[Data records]

######

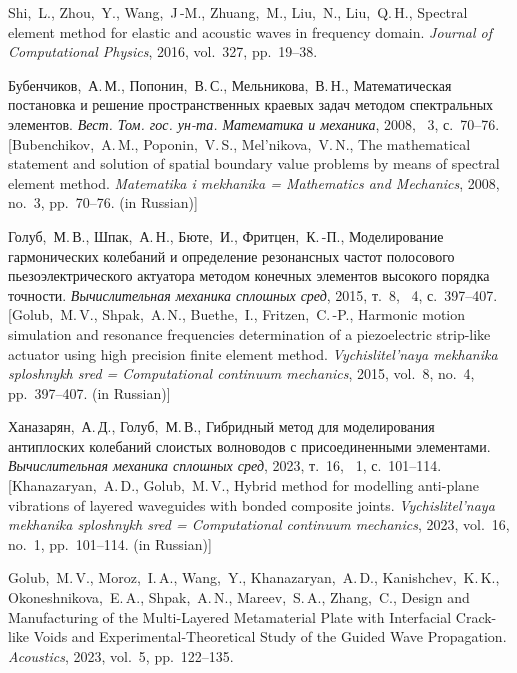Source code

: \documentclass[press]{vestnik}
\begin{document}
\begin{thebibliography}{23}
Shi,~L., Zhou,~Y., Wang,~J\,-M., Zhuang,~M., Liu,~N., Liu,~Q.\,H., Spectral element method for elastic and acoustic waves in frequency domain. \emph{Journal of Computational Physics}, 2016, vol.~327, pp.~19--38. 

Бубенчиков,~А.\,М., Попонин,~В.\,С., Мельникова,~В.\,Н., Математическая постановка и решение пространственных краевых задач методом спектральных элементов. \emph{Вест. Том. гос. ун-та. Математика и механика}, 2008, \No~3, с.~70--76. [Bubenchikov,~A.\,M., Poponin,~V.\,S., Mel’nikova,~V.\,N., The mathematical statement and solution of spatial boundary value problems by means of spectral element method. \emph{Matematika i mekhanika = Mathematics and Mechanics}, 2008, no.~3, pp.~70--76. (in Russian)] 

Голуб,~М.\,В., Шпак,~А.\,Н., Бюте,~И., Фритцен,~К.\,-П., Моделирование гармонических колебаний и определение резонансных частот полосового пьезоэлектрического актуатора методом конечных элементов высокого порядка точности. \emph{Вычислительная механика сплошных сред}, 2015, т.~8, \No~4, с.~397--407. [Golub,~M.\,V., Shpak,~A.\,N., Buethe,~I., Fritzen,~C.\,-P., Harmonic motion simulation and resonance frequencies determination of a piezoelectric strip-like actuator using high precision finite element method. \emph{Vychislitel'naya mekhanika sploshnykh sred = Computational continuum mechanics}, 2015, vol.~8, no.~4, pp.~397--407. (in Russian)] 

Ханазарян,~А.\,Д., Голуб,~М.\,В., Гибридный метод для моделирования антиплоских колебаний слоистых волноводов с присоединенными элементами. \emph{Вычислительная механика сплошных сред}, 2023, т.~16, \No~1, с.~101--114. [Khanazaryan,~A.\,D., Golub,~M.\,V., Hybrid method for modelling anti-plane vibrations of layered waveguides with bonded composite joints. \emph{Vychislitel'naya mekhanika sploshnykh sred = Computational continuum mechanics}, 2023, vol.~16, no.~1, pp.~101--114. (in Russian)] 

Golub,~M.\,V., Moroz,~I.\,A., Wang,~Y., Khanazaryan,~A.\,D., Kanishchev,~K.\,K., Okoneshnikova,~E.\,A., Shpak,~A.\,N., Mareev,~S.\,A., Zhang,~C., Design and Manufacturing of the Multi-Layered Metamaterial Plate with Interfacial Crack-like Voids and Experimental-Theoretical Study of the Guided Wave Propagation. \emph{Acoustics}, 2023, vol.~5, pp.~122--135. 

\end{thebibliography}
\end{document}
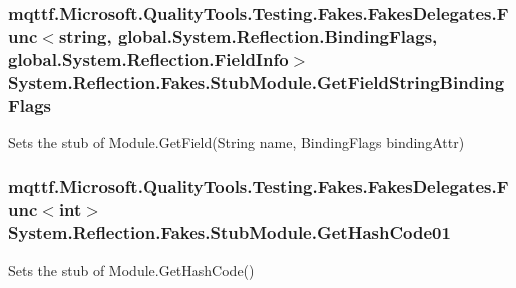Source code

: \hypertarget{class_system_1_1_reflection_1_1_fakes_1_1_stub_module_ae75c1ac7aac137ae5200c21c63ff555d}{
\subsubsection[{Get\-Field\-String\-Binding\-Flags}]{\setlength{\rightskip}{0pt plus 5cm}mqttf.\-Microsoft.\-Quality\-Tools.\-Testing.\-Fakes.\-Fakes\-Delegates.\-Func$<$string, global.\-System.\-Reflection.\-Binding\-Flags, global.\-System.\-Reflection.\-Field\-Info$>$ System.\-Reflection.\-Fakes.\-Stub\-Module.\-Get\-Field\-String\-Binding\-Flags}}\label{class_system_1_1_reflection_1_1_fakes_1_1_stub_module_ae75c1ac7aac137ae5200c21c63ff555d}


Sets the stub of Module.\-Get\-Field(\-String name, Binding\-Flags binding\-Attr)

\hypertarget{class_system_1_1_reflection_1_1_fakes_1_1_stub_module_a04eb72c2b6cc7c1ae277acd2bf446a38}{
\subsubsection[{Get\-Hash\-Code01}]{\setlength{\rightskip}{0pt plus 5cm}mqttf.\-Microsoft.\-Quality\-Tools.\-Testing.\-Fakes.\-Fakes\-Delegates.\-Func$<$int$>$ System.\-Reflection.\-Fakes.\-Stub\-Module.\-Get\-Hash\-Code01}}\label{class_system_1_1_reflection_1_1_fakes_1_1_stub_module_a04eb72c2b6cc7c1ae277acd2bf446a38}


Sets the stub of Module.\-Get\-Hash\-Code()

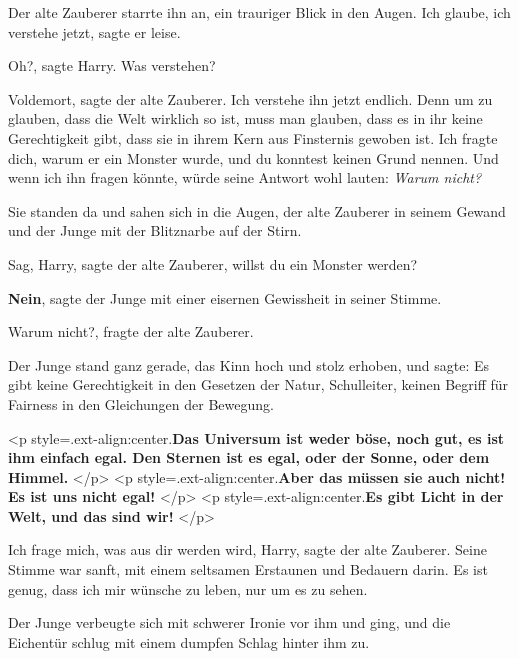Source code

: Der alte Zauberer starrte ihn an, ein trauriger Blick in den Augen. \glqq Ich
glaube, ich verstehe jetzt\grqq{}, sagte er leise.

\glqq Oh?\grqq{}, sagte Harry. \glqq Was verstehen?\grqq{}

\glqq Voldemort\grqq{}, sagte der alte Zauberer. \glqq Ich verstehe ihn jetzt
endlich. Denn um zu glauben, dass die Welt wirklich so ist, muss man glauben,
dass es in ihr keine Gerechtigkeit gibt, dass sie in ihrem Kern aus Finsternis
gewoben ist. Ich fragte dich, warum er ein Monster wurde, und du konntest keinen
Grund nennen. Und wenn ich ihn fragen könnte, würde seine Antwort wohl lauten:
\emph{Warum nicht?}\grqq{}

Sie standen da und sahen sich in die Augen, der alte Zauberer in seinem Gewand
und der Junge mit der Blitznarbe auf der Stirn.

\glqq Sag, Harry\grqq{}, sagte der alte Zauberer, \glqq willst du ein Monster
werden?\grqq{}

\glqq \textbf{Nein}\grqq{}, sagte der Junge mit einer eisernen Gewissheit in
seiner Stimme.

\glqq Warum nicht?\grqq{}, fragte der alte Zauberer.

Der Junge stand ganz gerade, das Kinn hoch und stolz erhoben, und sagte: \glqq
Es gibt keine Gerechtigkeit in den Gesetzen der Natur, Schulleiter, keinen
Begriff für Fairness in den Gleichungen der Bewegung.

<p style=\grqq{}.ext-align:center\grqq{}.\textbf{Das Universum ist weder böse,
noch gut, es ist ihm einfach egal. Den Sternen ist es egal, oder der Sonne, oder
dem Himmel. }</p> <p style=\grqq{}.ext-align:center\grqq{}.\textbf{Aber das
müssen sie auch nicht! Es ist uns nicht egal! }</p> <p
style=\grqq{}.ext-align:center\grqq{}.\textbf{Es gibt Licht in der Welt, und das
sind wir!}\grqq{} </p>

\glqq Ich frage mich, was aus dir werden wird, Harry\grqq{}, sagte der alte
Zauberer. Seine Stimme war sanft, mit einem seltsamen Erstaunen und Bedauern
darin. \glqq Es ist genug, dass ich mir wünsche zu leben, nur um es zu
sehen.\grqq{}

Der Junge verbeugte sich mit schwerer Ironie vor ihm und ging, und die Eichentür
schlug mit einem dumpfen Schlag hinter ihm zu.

######

▸ **What this task involves**:
Extract all lines from the data in which "mqttf" is found.

▸ **Answer section**:
\subsubsection[{Get\-Field\-String\-Binding\-Flags}]{\setlength{\rightskip}{0pt plus 5cm}mqttf.\-Microsoft.\-Quality\-Tools.\-Testing.\-Fakes.\-Fakes\-Delegates.\-Func$<$string, global.\-System.\-Reflection.\-Binding\-Flags, global.\-System.\-Reflection.\-Field\-Info$>$ System.\-Reflection.\-Fakes.\-Stub\-Module.\-Get\-Field\-String\-Binding\-Flags}}\label{class_system_1_1_reflection_1_1_fakes_1_1_stub_module_ae75c1ac7aac137ae5200c21c63ff555d}
\subsubsection[{Get\-Hash\-Code01}]{\setlength{\rightskip}{0pt plus 5cm}mqttf.\-Microsoft.\-Quality\-Tools.\-Testing.\-Fakes.\-Fakes\-Delegates.\-Func$<$int$>$ System.\-Reflection.\-Fakes.\-Stub\-Module.\-Get\-Hash\-Code01}}\label{class_system_1_1_reflection_1_1_fakes_1_1_stub_module_a04eb72c2b6cc7c1ae277acd2bf446a38}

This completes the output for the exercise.